I want to write a function so that it takes a Matrix, a row number and a column number.我想写一个 function 以便它需要一个矩阵、一个行号和一个列号。 And thereafter to get the matrix such that 1 in the A(i,j) position and zeros in all the other positions in the i-th column using only row operations.此后仅使用行操作获得矩阵,使得 A(i,j) position 中的 1 和第 i 列中所有其他位置的零。 I am new to Python.我是 Python 的新手。 Please give me some help.请给我一些帮助。 Thank you.谢谢你。

How I started is as this,我是如何开始的,

import numpy as np

def A = np.array([B]) # the matrix B is yet to provide def A = np.array([B]) # 矩阵 B 尚未提供

def i = A[i,:]

def j= A[:,j]

But this doesn't seems to be working!但这似乎不起作用!

` `

import numpy as np

m = np.array([[1, 1, 1, 1],[2, 2, 2, 2],[3, 3, 3, 3]])

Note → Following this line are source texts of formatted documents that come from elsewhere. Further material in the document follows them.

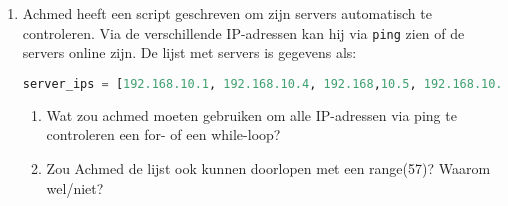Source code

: \begin{enumerate}
\item Achmed heeft een script geschreven om zijn servers automatisch te controleren. Via de verschillende IP-adressen kan hij via \texttt{ping} zien of de servers online zijn. De lijst met servers is gegevens als:
\begin{lstlisting}[language=python]
server_ips = [192.168.10.1, 192.168.10.4, 192.168,10.5, 192.168.10.10, 192.168.10.55, 192.168.10.56 ]
\end{lstlisting}
	\begin{enumerate}
        \item Wat zou achmed moeten gebruiken om alle IP-adressen via ping te controleren een for- of een while-loop?
        \item Zou Achmed de lijst ook kunnen doorlopen met een range(57)? Waarom wel/niet?
	\end{enumerate}
\end{enumerate}

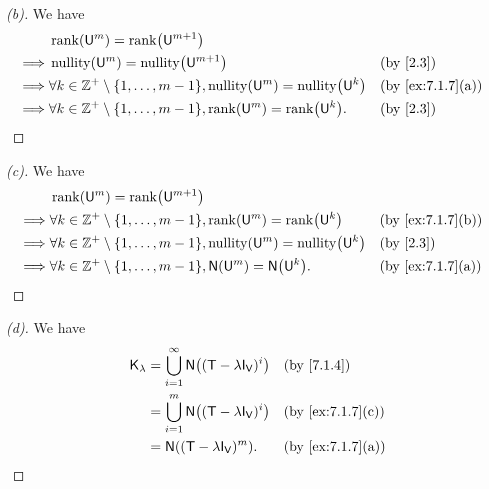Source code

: \begin{proof}[(b)]
  We have
  \begin{align*}
             & \rk{\U^m} = \rk{\U^{m + 1}}                                                                      \\
    \implies & \nt{\U^m} = \nt{\U^{m + 1}}                                                &  & \by{2.3}         \\
    \implies & \forall k \in \Z^+ \setminus \set{1, \dots, m - 1}, \nt{\U^m} = \nt{\U^k}  &  & \by{ex:7.1.7}[a] \\
    \implies & \forall k \in \Z^+ \setminus \set{1, \dots, m - 1}, \rk{\U^m} = \rk{\U^k}. &  & \by{2.3}
  \end{align*}
\end{proof}

\begin{proof}[(c)]
  We have
  \begin{align*}
             & \rk{\U^m} = \rk{\U^{m + 1}}                                                                      \\
    \implies & \forall k \in \Z^+ \setminus \set{1, \dots, m - 1}, \rk{\U^m} = \rk{\U^k}  &  & \by{ex:7.1.7}[b] \\
    \implies & \forall k \in \Z^+ \setminus \set{1, \dots, m - 1}, \nt{\U^m} = \nt{\U^k}  &  & \by{2.3}         \\
    \implies & \forall k \in \Z^+ \setminus \set{1, \dots, m - 1}, \ns{\U^m} = \ns{\U^k}. &  & \by{ex:7.1.7}[a]
  \end{align*}
\end{proof}

\begin{proof}[(d)]
  We have
  \begin{align*}
    \vs{K}_{\lambda} & = \bigcup_{i = 1}^\infty \ns{(\T - \lambda \IT[\V])^i} &  & \by{7.1.4}       \\
                     & = \bigcup_{i = 1}^m \ns{(\T - \lambda \IT[\V])^i}      &  & \by{ex:7.1.7}[c] \\
                     & = \ns{(\T - \lambda \IT[\V])^m}.                       &  & \by{ex:7.1.7}[a]
  \end{align*}
\end{proof}

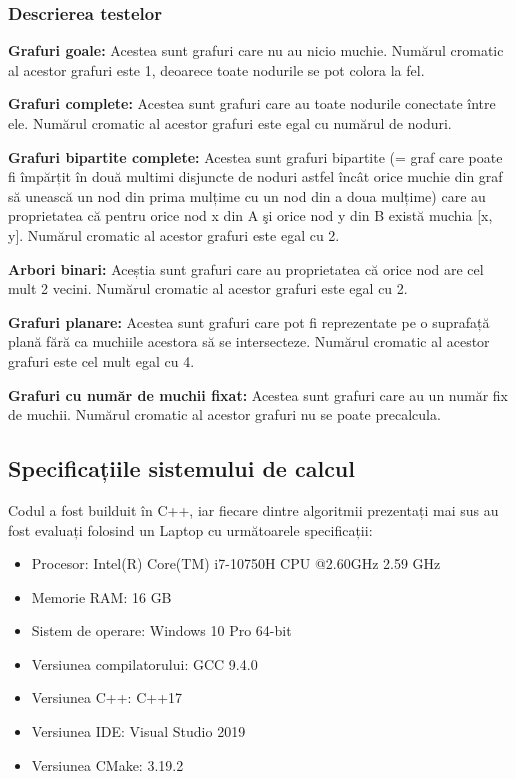 \documentclass[runningheads]{llncs}
\begin{document}
\subsubsection{Descrierea testelor \\}

\textbf{Grafuri goale:} Acestea sunt grafuri care nu au nicio muchie. Numărul cromatic al acestor grafuri este 1, deoarece toate nodurile se pot colora la fel.

\textbf{Grafuri complete:} Acestea sunt grafuri care au toate nodurile conectate
între ele. Numărul cromatic al acestor grafuri este egal cu numărul de noduri.

\textbf{Grafuri bipartite complete:} Acestea sunt grafuri bipartite (=  graf care
poate fi împărțit în două multimi disjuncte
de noduri astfel încât orice muchie din graf să unească un nod din prima mulțime
cu un nod din a doua mulțime) care au proprietatea
că pentru orice nod x din A şi orice nod y din B există muchia [x, y].
Numărul cromatic al acestor grafuri este egal cu 2.

\textbf{Arbori binari:} Aceștia sunt grafuri care au proprietatea că orice nod
are cel mult 2 vecini. Numărul cromatic al acestor grafuri este egal cu 2.

\textbf{Grafuri planare:} Acestea sunt grafuri care pot fi reprezentate pe o
suprafață plană fără ca muchiile acestora să se intersecteze. Numărul cromatic
al acestor grafuri este cel mult egal cu 4.

\textbf{Grafuri cu număr de muchii fixat:} Acestea sunt grafuri care au un număr
fix de muchii. Numărul cromatic al acestor grafuri nu se poate precalcula.


\subsection{Specificațiile sistemului de calcul}
Codul a fost builduit în C++, iar fiecare dintre algoritmii prezentați mai sus au fost
evaluați folosind un Laptop cu următoarele specificații:
\begin{itemize}
\item Procesor: Intel(R) Core(TM) i7-10750H CPU @2.60GHz   2.59 GHz
\item Memorie RAM: 16 GB
\item Sistem de operare: Windows 10 Pro 64-bit
\item Versiunea compilatorului: GCC 9.4.0
\item Versiunea C++: C++17
\item Versiunea IDE: Visual Studio 2019
\item Versiunea CMake: 3.19.2
\end{itemize}
\end{document}
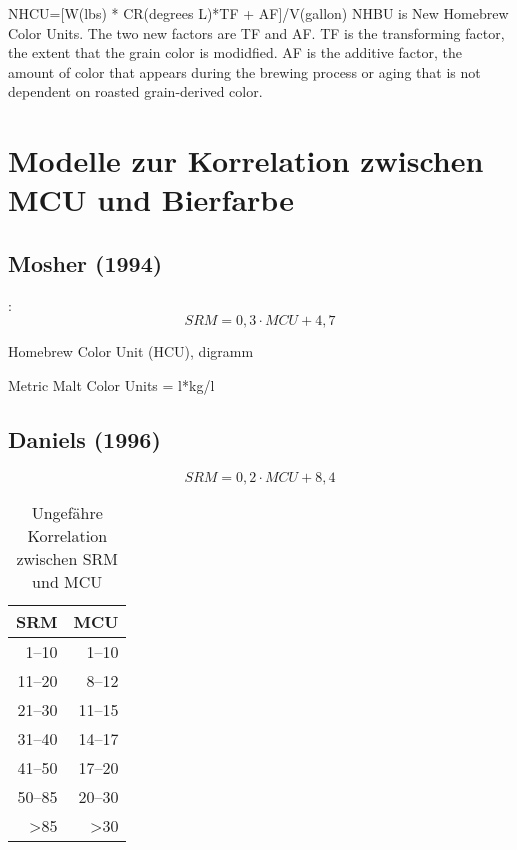 \documentclass[a4paper,parskip=half]{scrartcl}
\newcommand{\MCU}{\mathit{MCU}}
\newcommand{\SRM}{\mathit{SRM}}
\begin{document}
NHCU=[W(lbs) * CR(degrees L)*TF + AF]/V(gallon)
NHBU is New Homebrew Color Units. The two new factors are TF and AF. TF is the transforming factor, the
extent that the grain color is modidfied. AF is the additive factor, the amount of color that appears during the
brewing process or aging that is not dependent on roasted grain-derived color.

\section*{Modelle zur Korrelation zwischen MCU und Bierfarbe}


\subsection*{Mosher (1994)}

\parencite{Morey}:
\begin{equation}
\SRM = 0,3 \cdot \MCU + 4,7
\label{eq:mcumosher}
\end{equation}

Homebrew Color Unit (HCU), digramm
\parencite[34]{Mosher1994}

Metric Malt Color Units = l*kg/l
\parencite[258]{Mosher2015}

\subsection*{Daniels (1996)}

\parencite{Daniels1996}

\begin{equation}
\SRM = 0,2 \cdot \MCU + 8,4
\label{eq:mcudaniels}
\end{equation}

\begin{table}[H]
\centering
\begin{tabular}{rr}
\toprule
\multicolumn{1}{c}{\textbf{SRM}} & \multicolumn{1}{c}{\textbf{MCU}} \\
\midrule
1–10 & 1–10 \\
11–20 & 8–12 \\
21–30 & 11–15 \\
31–40 & 14–17 \\
41–50 & 17–20 \\
50–85 & 20–30 \\
>85 & >30 \\
\bottomrule
\end{tabular}
\caption{Ungefähre Korrelation zwischen SRM und MCU \parencite[61]{Daniels1996}}
\label{table:mcudaniels}
\end{table}
\end{document}
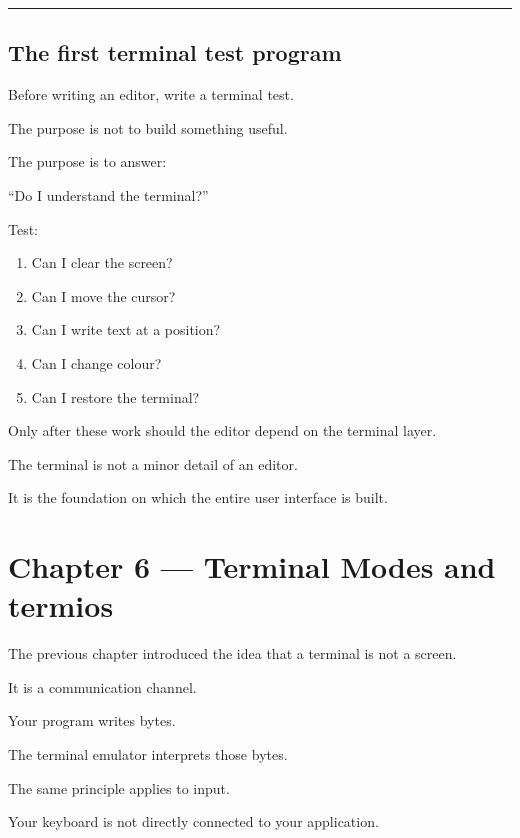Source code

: \documentclass[
  oneside,
  openany]{book}
\begin{document}
\begin{center}\rule{0.5\linewidth}{0.5pt}\end{center}

\hypertarget{the-first-terminal-test-program}{%
\section{The first terminal test
program}\label{the-first-terminal-test-program}}

Before writing an editor, write a terminal test.

The purpose is not to build something useful.

The purpose is to answer:

``Do I understand the terminal?''

Test:

\begin{enumerate}
\def\labelenumi{\arabic{enumi}.}
\item
  Can I clear the screen?
\item
  Can I move the cursor?
\item
  Can I write text at a position?
\item
  Can I change colour?
\item
  Can I restore the terminal?
\end{enumerate}

Only after these work should the editor depend on the terminal layer.

The terminal is not a minor detail of an editor.

It is the foundation on which the entire user interface is built.

\hypertarget{chapter-6-terminal-modes-and-termios}{%
\chapter{Chapter 6 --- Terminal Modes and
termios}\label{chapter-6-terminal-modes-and-termios}}

The previous chapter introduced the idea that a terminal is not a
screen.

It is a communication channel.

Your program writes bytes.

The terminal emulator interprets those bytes.

The same principle applies to input.

Your keyboard is not directly connected to your application.
\end{document}
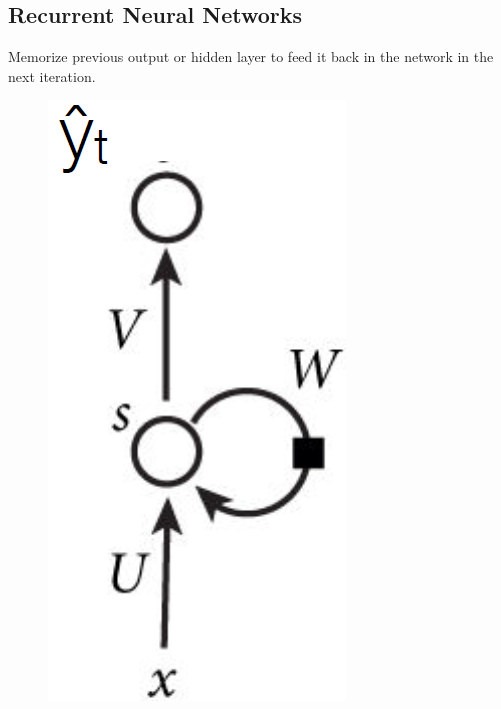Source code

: \subsection*{Recurrent Neural Networks}
Memorize previous output or hidden layer to feed it back in the network in the next iteration.
\setlength{\intextsep}{-5pt}
\begin{figure}
    \includegraphics[width=\linewidth]{images/BPTT.png}
\end{figure}
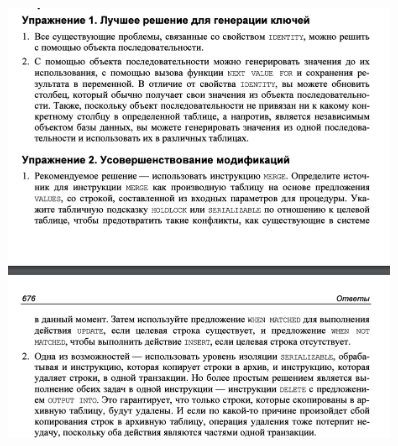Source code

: \begin{figure}[h!]
	\begin{center}
		\includegraphics[width=0.9\textwidth]{img/eans17.png}
	\end{center}
	\captionsetup{justification=centering}
\end{figure}





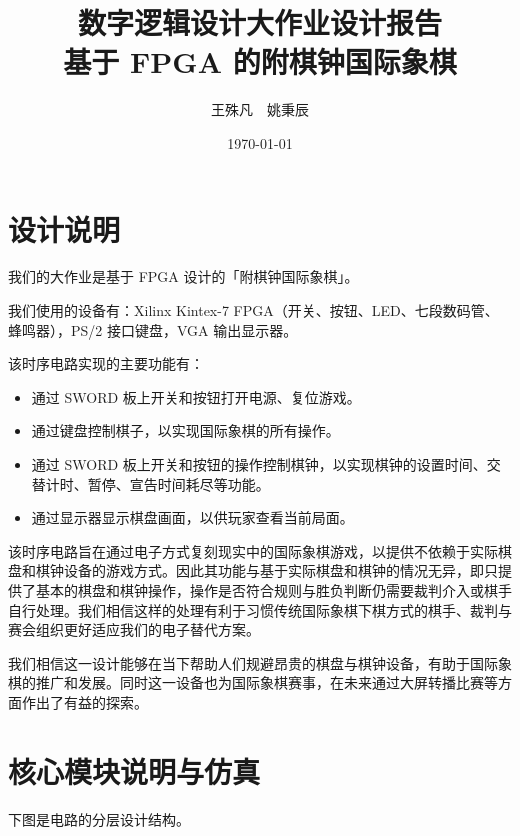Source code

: \documentclass[a4paper, 12pt]{article}
\title{数字逻辑设计大作业设计报告\\基于 FPGA 的附棋钟国际象棋}
\author{王殊凡\ \ 姚秉辰}
\date{\today}
\begin{document}
    \maketitle
    \thispagestyle{empty}

    \newpage
    \tableofcontents

    \newpage

    \section{设计说明}

        我们的大作业是基于 FPGA 设计的「附棋钟国际象棋」。

        我们使用的设备有：Xilinx Kintex-7 FPGA（开关、按钮、LED、七段数码管、蜂鸣器），PS/2 接口键盘，VGA 输出显示器。

        该时序电路实现的主要功能有：

        \begin{itemize}
            \item 通过 SWORD 板上开关和按钮打开电源、复位游戏。

            \item 通过键盘控制棋子，以实现国际象棋的所有操作。

            \item 通过 SWORD 板上开关和按钮的操作控制棋钟，以实现棋钟的设置时间、交替计时、暂停、宣告时间耗尽等功能。
            
            \item 通过显示器显示棋盘画面，以供玩家查看当前局面。
        \end{itemize}

        该时序电路旨在通过电子方式复刻现实中的国际象棋游戏，以提供不依赖于实际棋盘和棋钟设备的游戏方式。因此其功能与基于实际棋盘和棋钟的情况无异，即只提供了基本的棋盘和棋钟操作，操作是否符合规则与胜负判断仍需要裁判介入或棋手自行处理。我们相信这样的处理有利于习惯传统国际象棋下棋方式的棋手、裁判与赛会组织更好适应我们的电子替代方案。

        我们相信这一设计能够在当下帮助人们规避昂贵的棋盘与棋钟设备，有助于国际象棋的推广和发展。同时这一设备也为国际象棋赛事，在未来通过大屏转播比赛等方面作出了有益的探索。

    \section{核心模块说明与仿真}

        下图是电路的分层设计结构。
        
\end{document}
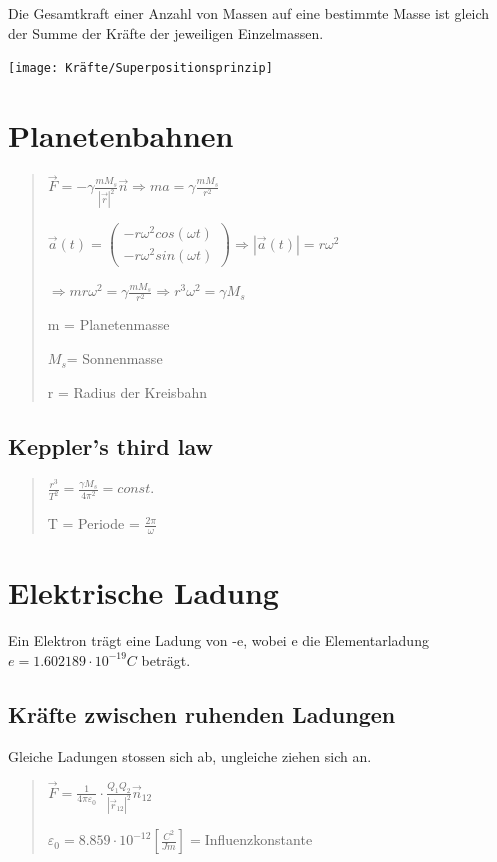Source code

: Die Gesamtkraft einer Anzahl von Massen auf eine bestimmte Masse ist
gleich der Summe der Kräfte der jeweiligen Einzelmassen.

\texttt{[image: Kräfte/Superpositionsprinzip]}


\section*{Planetenbahnen}
\begin{verse}
$\vec{F}=-\gamma\frac{mM_{s}}{|\vec{r}|^{2}}\vec{n}\Rightarrow ma=\gamma\frac{mM_{s}}{r^{2}}$

$\vec{a}(t)=\left(\begin{array}{c}
-r\omega^{2}cos(\omega t)\\
-r\omega^{2}sin(\omega t)
\end{array}\right)\Rightarrow|\vec{a}(t)|=r\omega^{2}$

$\Rightarrow mr\omega^{2}=\gamma\frac{mM_{s}}{r^{2}}\Rightarrow r^{3}\omega^{2}=\gamma M_{s}$

m = Planetenmasse

$M_{s}$= Sonnenmasse

r = Radius der Kreisbahn
\end{verse}

\subsection*{Keppler's third law}
\begin{verse}
$\frac{r^{3}}{T^{2}}=\frac{\gamma M_{s}}{4\pi^{2}}=const.$

T = Periode = $\frac{2\pi}{\omega}$
\end{verse}

\section*{Elektrische Ladung}

Ein Elektron trägt eine Ladung von -e, wobei e die Elementarladung
$e=1.602189\cdot10^{-19}C$ beträgt.


\subsection*{Kräfte zwischen ruhenden Ladungen}

Gleiche Ladungen stossen sich ab, ungleiche ziehen sich an.
\begin{verse}
$\vec{F}=\frac{1}{4\pi\varepsilon_{0}}\cdot\frac{Q_{1}Q_{2}}{|\vec{r}_{12}|^{2}}\vec{n}_{12}$

$\varepsilon_{0}=8.859\cdot10^{-12}\left[\frac{C^{2}}{Jm}\right]=$Influenzkonstante
\end{verse}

def func(matrix, col, row):
    matrix[:, col] = 0
    matrix[row, col] = 1


func(m, 1, 1)

print(m)`

hope it helps:)希望能帮助到你:)

Setup:设置:

import numpy as np          
from functools import reduce

N = 6
A = np.random.randint(0,10,(N,N))
i,j = np.random.randint(0,N,2)
A
# array([[8, 9, 8, 1, 9, 4],
#        [0, 3, 5, 4, 5, 2],
#        [2, 7, 4, 6, 2, 7],
#        [9, 8, 1, 5, 1, 9],
#        [0, 1, 0, 8, 0, 3],
#        [3, 4, 5, 0, 6, 7]])
i,j
# (5, 1)

Helpers:帮手:

I = np.identity(N)                    
e = I[:,None]      # standard base row vectors                   
eT = I[...,None]   # standard base column vectors                                             

The row ops:行操作:

rowops = [I + eT[i]@e[i]*(1/A[i,j]-1)] + [I - (eT[k]*A[k,j])@(e[i]/A[i,j]) for k in range(6) if k!=i]                          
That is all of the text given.